**REQUIREMENT:** From the first line down to the one containing "## Introduction", reproduce the entries below exactly and leave out the pictures.

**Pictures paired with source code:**
####
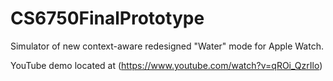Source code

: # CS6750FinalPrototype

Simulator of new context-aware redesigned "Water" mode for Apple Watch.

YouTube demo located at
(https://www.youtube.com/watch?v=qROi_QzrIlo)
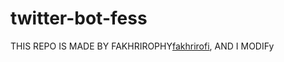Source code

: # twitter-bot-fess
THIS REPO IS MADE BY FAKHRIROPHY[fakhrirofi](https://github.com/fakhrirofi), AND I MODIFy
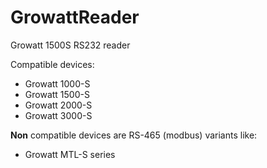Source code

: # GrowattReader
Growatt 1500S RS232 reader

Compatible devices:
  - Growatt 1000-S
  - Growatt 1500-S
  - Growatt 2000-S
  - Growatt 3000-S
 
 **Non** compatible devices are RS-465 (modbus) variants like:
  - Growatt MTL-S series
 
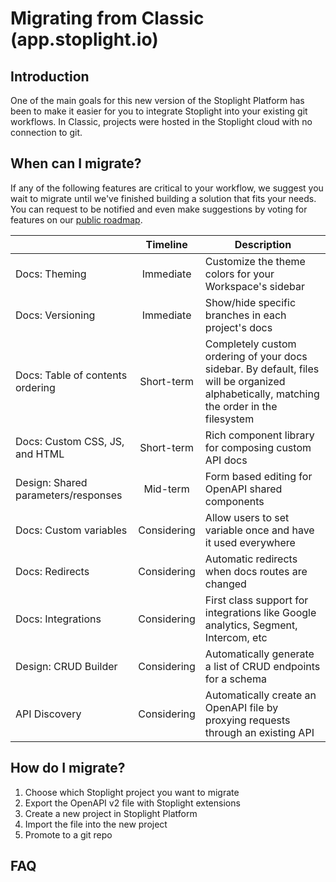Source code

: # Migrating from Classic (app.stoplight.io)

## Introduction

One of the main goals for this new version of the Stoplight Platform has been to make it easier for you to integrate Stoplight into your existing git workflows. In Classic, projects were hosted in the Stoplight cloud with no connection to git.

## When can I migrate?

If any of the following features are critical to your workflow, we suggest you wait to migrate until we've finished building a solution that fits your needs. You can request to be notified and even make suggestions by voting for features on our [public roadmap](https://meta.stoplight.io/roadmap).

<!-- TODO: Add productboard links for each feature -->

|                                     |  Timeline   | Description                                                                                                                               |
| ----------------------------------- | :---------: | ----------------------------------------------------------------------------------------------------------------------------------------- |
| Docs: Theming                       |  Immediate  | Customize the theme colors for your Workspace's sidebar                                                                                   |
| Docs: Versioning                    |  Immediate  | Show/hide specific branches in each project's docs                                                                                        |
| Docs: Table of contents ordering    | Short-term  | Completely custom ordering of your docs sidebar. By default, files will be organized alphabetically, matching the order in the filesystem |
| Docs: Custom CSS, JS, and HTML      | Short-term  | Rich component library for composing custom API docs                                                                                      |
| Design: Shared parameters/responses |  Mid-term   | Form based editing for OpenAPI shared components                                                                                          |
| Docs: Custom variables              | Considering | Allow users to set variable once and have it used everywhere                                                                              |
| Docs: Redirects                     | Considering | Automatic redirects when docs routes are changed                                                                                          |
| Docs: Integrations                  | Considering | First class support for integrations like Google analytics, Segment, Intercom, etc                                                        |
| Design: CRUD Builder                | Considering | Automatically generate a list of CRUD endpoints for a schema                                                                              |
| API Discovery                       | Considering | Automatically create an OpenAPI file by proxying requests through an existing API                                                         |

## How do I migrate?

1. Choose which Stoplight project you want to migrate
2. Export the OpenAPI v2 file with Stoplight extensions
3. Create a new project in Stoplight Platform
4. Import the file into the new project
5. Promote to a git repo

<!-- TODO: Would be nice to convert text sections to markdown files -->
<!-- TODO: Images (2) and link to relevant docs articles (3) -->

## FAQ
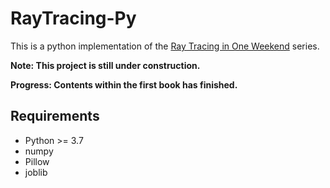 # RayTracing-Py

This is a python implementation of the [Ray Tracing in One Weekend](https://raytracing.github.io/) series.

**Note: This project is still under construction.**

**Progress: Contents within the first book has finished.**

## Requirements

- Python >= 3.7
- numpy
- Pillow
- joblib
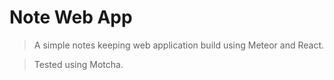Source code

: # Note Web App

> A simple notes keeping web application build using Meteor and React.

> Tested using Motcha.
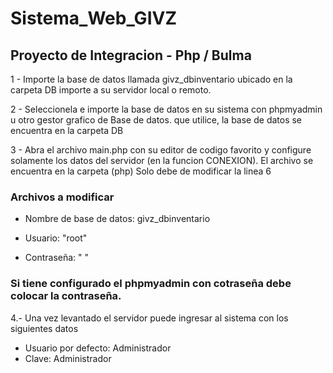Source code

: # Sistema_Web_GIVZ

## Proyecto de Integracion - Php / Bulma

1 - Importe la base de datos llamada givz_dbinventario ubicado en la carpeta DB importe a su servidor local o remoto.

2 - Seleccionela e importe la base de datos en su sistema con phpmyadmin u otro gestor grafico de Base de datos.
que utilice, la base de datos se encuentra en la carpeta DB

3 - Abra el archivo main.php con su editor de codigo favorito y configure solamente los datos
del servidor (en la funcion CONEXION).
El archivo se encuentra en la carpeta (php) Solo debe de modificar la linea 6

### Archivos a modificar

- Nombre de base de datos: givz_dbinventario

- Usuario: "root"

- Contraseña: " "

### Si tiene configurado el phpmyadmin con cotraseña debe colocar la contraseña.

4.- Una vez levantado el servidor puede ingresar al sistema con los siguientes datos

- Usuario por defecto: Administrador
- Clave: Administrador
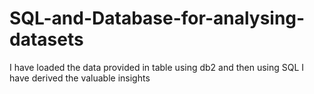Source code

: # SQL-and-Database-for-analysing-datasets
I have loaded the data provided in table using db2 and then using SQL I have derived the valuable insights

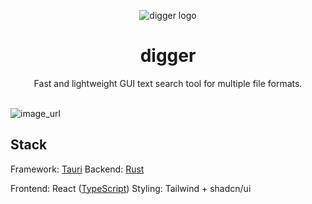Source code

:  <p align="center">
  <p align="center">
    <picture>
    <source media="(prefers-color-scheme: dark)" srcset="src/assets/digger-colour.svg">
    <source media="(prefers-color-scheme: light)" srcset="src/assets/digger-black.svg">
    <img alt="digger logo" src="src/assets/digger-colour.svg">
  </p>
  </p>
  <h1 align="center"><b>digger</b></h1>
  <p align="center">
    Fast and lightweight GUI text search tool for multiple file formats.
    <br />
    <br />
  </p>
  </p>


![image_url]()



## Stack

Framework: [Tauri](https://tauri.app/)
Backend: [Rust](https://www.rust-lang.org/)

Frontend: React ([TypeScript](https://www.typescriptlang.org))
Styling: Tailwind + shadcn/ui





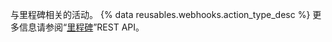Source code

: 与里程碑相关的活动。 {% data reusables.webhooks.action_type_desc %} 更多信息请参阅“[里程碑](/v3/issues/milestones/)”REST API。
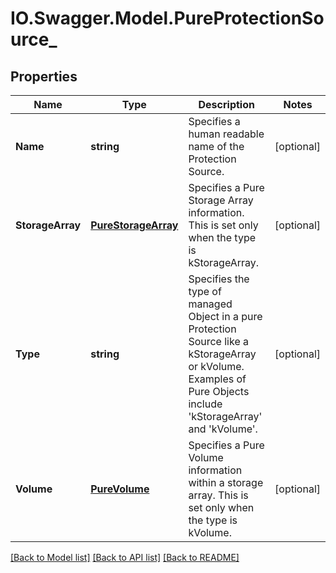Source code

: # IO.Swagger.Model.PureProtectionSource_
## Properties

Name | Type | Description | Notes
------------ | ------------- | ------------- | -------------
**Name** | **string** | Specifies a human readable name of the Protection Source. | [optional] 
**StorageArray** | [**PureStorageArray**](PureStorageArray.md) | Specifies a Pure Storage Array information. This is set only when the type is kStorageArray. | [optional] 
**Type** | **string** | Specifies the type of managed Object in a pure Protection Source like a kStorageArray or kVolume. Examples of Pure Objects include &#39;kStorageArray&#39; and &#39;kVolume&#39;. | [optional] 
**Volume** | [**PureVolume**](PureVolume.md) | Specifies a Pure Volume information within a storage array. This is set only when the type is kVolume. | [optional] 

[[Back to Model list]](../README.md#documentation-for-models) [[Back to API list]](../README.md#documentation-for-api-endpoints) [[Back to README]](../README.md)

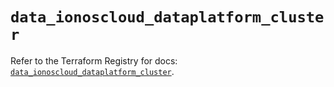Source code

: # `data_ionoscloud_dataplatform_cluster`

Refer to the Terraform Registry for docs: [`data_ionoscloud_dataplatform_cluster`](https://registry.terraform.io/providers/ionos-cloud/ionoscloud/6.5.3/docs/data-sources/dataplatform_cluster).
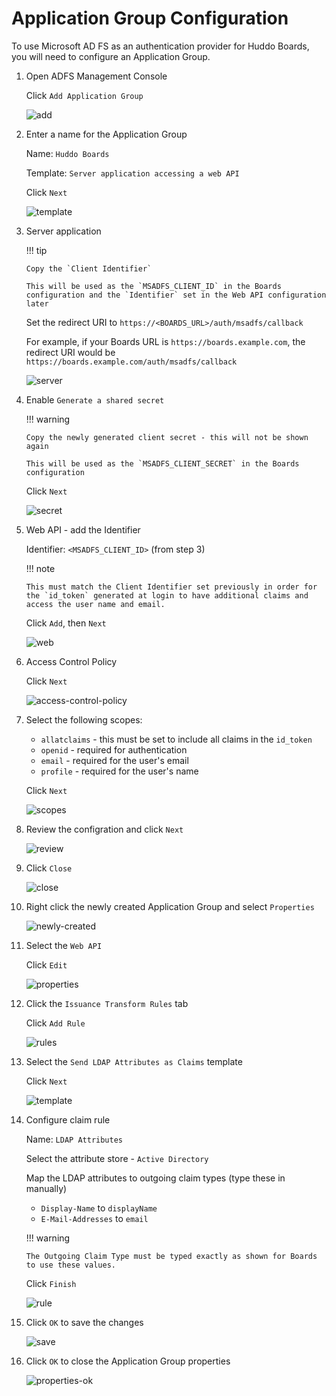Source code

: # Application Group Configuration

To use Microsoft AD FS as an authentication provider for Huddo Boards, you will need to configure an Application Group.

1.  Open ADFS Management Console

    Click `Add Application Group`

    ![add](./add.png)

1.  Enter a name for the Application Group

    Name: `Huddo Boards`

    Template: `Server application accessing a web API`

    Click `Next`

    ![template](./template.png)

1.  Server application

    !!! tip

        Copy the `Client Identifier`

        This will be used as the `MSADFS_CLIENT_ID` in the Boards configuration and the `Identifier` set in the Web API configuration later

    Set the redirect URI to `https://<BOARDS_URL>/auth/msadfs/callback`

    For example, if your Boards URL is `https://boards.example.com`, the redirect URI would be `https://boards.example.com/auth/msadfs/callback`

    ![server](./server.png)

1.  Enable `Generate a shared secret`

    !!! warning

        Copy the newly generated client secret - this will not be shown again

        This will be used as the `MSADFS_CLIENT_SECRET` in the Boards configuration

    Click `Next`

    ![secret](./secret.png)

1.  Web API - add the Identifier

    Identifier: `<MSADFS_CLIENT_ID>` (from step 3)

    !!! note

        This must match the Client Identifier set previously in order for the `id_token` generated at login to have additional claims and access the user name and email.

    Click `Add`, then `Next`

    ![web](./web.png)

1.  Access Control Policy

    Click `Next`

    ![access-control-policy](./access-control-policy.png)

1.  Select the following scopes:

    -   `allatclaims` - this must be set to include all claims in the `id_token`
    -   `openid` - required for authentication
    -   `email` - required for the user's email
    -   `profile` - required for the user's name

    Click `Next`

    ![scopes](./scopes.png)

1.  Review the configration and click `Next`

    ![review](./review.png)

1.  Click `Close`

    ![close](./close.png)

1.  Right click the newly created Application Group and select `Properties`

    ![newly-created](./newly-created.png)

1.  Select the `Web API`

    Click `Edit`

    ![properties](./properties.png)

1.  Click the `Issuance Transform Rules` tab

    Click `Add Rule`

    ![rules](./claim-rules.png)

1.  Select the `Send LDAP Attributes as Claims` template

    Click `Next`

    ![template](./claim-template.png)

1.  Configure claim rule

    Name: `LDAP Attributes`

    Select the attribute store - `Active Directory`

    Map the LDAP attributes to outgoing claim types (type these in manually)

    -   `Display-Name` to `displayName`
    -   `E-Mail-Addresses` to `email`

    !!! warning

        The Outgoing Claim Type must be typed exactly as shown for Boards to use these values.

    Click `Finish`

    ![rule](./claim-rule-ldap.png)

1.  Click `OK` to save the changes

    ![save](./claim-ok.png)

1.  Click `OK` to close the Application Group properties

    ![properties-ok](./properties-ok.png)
####
**RESPONSE:**
Source code

: # CS6750FinalPrototype

Simulator of new context-aware redesigned "Water" mode for Apple Watch.

YouTube demo located at
(https://www.youtube.com/watch?v=qROi_QzrIlo)
Source code

: # twitter-bot-fess
THIS REPO IS MADE BY FAKHRIROPHY[fakhrirofi](https://github.com/fakhrirofi), AND I MODIFy
Source code

: # GrowattReader
Growatt 1500S RS232 reader

Compatible devices:
  - Growatt 1000-S
  - Growatt 1500-S
  - Growatt 2000-S
  - Growatt 3000-S
 
 **Non** compatible devices are RS-465 (modbus) variants like:
  - Growatt MTL-S series
 
Source code

: # Migrating from Classic (app.stoplight.io)

## Introduction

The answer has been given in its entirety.